======== DATA PROVIDED
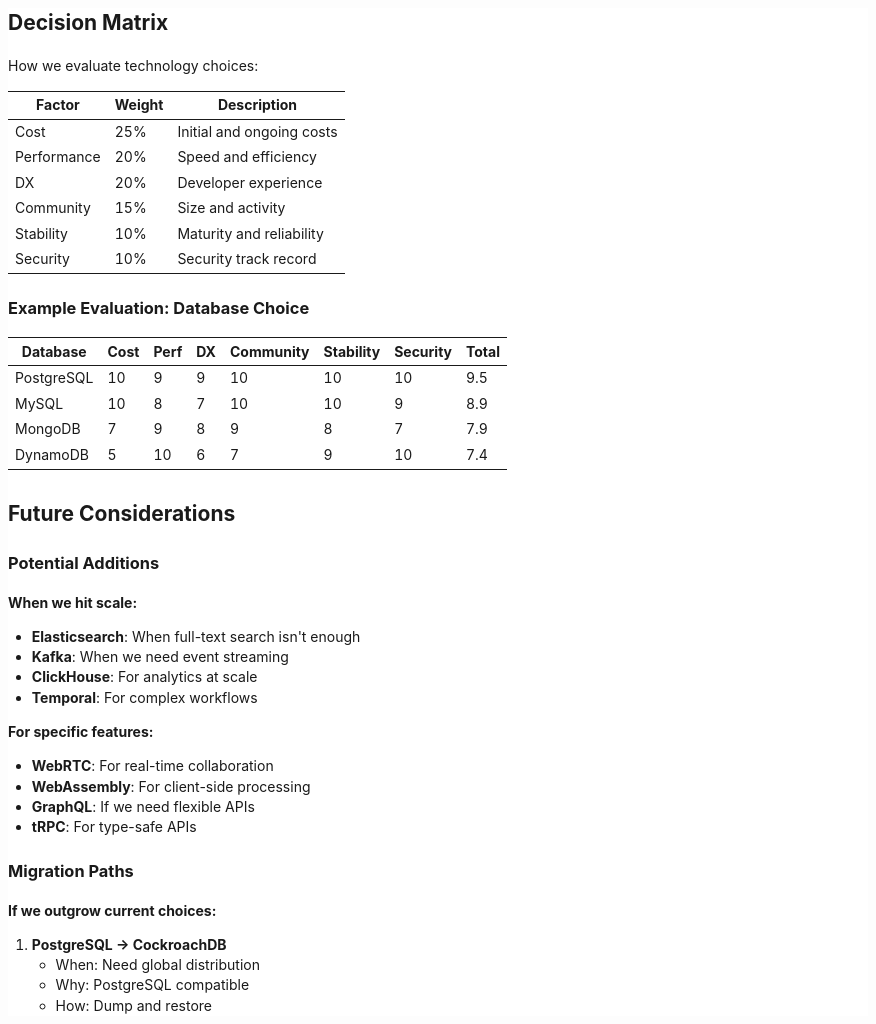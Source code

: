 ## Decision Matrix

How we evaluate technology choices:

| Factor | Weight | Description |
|--------|--------|-------------|
| Cost | 25% | Initial and ongoing costs |
| Performance | 20% | Speed and efficiency |
| DX | 20% | Developer experience |
| Community | 15% | Size and activity |
| Stability | 10% | Maturity and reliability |
| Security | 10% | Security track record |

### Example Evaluation: Database Choice

| Database | Cost | Perf | DX | Community | Stability | Security | Total |
|----------|------|------|----|-----------|-----------|-----------|---------|
| PostgreSQL | 10 | 9 | 9 | 10 | 10 | 10 | 9.5 |
| MySQL | 10 | 8 | 7 | 10 | 10 | 9 | 8.9 |
| MongoDB | 7 | 9 | 8 | 9 | 8 | 7 | 7.9 |
| DynamoDB | 5 | 10 | 6 | 7 | 9 | 10 | 7.4 |

## Future Considerations

### Potential Additions

**When we hit scale:**
- **Elasticsearch**: When full-text search isn't enough
- **Kafka**: When we need event streaming
- **ClickHouse**: For analytics at scale
- **Temporal**: For complex workflows

**For specific features:**
- **WebRTC**: For real-time collaboration
- **WebAssembly**: For client-side processing
- **GraphQL**: If we need flexible APIs
- **tRPC**: For type-safe APIs

### Migration Paths

**If we outgrow current choices:**

1. **PostgreSQL → CockroachDB**
   - When: Need global distribution
   - Why: PostgreSQL compatible
   - How: Dump and restore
================
Scan the material for the string "Database". Copy each line where it appears.

### Example Evaluation: Database Choice
| Database | Cost | Perf | DX | Community | Stability | Security | Total |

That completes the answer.